Prompt |
In the entries below, find the line with "(flet ((name-to-string (x)" and the line with "(loop for c". Print those two and everything between them exactly, and nothing else.

Records |
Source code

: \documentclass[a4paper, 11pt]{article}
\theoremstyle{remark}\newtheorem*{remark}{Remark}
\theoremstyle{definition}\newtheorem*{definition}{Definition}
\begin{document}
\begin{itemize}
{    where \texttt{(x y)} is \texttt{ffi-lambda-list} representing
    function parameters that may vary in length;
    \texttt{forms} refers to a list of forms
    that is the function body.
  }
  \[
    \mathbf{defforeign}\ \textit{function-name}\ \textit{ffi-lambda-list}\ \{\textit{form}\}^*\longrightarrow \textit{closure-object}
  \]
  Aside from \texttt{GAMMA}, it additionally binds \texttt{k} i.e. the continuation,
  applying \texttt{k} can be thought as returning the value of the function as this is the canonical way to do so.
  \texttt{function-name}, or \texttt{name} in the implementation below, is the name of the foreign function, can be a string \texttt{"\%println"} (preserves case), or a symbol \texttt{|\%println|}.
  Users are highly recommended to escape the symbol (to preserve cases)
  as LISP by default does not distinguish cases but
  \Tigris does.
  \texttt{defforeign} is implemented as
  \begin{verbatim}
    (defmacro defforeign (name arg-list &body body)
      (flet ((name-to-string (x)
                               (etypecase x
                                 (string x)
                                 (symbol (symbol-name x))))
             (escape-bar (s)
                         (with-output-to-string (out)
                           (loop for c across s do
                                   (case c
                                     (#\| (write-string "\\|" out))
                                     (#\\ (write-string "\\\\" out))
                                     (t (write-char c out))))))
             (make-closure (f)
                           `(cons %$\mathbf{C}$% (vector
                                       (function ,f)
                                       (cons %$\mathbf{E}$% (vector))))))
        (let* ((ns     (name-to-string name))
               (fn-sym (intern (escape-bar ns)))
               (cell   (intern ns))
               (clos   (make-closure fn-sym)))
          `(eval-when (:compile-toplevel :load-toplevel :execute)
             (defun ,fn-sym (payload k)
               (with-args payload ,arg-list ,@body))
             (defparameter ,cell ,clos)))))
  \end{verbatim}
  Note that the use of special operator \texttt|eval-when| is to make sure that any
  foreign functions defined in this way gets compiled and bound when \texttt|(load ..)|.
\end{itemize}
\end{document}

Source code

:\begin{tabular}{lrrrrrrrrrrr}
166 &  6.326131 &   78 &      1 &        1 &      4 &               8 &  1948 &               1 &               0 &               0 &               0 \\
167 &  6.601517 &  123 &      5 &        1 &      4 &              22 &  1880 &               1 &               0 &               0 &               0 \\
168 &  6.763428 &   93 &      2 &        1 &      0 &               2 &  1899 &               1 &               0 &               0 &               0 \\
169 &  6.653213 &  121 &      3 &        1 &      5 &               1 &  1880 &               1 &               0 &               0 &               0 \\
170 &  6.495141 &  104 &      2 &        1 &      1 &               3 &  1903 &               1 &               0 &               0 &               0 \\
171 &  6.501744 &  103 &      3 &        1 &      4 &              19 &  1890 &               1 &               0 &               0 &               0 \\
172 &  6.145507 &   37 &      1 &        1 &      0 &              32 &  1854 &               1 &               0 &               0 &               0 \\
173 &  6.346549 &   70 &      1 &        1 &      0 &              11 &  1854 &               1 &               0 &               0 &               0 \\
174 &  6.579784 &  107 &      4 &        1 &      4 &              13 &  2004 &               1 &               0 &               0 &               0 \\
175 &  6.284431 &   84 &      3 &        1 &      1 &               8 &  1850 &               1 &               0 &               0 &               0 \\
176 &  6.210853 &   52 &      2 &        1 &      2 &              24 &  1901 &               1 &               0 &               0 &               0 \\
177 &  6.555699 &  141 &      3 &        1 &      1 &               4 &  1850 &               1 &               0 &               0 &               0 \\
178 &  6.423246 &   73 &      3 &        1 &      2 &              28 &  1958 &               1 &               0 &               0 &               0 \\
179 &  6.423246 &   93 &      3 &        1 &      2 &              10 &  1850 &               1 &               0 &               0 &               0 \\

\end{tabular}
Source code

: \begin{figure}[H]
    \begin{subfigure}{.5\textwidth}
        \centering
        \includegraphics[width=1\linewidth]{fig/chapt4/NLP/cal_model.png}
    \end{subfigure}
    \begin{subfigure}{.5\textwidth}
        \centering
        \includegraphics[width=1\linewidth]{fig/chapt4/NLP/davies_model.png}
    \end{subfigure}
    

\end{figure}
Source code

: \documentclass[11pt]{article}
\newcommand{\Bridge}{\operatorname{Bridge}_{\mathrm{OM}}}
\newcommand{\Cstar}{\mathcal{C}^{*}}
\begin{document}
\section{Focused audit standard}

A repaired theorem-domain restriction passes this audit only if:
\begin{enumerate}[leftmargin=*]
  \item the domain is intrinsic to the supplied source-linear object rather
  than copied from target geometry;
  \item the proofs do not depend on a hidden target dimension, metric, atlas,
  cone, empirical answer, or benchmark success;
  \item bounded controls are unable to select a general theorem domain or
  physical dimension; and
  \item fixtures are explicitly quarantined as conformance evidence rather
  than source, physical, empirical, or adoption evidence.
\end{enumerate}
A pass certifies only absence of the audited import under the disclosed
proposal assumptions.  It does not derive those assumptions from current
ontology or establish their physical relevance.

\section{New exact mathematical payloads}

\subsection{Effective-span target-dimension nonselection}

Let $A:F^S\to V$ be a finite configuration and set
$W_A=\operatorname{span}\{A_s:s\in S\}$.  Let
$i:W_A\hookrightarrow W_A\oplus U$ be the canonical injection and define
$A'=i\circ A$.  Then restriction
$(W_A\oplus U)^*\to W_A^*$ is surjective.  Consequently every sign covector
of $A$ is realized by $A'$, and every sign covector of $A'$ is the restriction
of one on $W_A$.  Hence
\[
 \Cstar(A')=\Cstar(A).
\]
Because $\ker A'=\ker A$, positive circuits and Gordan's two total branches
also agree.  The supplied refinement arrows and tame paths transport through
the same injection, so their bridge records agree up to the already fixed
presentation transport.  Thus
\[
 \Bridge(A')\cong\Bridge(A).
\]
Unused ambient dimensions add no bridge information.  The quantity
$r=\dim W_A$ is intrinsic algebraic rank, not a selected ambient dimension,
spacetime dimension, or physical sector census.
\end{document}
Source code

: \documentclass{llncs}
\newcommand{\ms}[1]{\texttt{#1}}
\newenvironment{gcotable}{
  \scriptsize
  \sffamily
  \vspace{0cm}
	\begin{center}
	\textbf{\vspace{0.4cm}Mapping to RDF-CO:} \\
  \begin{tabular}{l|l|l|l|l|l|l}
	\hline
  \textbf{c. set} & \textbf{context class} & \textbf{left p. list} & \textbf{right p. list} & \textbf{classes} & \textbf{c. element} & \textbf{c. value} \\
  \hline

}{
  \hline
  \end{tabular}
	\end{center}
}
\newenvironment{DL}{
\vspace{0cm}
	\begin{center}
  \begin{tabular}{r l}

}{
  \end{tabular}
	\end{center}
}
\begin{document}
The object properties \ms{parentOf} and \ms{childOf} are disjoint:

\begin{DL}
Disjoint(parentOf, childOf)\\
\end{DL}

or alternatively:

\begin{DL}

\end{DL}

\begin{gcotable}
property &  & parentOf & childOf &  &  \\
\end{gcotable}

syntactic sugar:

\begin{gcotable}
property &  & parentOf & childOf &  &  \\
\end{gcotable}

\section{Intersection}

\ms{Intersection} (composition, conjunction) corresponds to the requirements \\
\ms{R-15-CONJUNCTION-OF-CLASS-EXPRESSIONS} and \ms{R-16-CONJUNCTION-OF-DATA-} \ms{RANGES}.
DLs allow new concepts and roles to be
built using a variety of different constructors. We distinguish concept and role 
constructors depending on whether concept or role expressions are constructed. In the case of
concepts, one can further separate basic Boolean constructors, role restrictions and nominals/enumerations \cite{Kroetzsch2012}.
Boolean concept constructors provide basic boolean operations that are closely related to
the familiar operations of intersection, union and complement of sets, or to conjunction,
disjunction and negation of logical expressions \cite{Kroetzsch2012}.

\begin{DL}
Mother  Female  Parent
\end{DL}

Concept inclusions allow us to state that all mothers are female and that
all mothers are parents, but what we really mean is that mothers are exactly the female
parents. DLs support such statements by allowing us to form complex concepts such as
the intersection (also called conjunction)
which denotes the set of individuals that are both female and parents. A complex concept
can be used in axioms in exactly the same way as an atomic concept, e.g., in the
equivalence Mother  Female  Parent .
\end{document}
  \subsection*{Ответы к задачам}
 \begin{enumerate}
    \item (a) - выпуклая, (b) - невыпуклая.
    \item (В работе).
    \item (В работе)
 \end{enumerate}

Result of this task |
      (flet ((name-to-string (x)
                               (etypecase x
                                 (string x)
                                 (symbol (symbol-name x))))
             (escape-bar (s)
                         (with-output-to-string (out)
                           (loop for c across s do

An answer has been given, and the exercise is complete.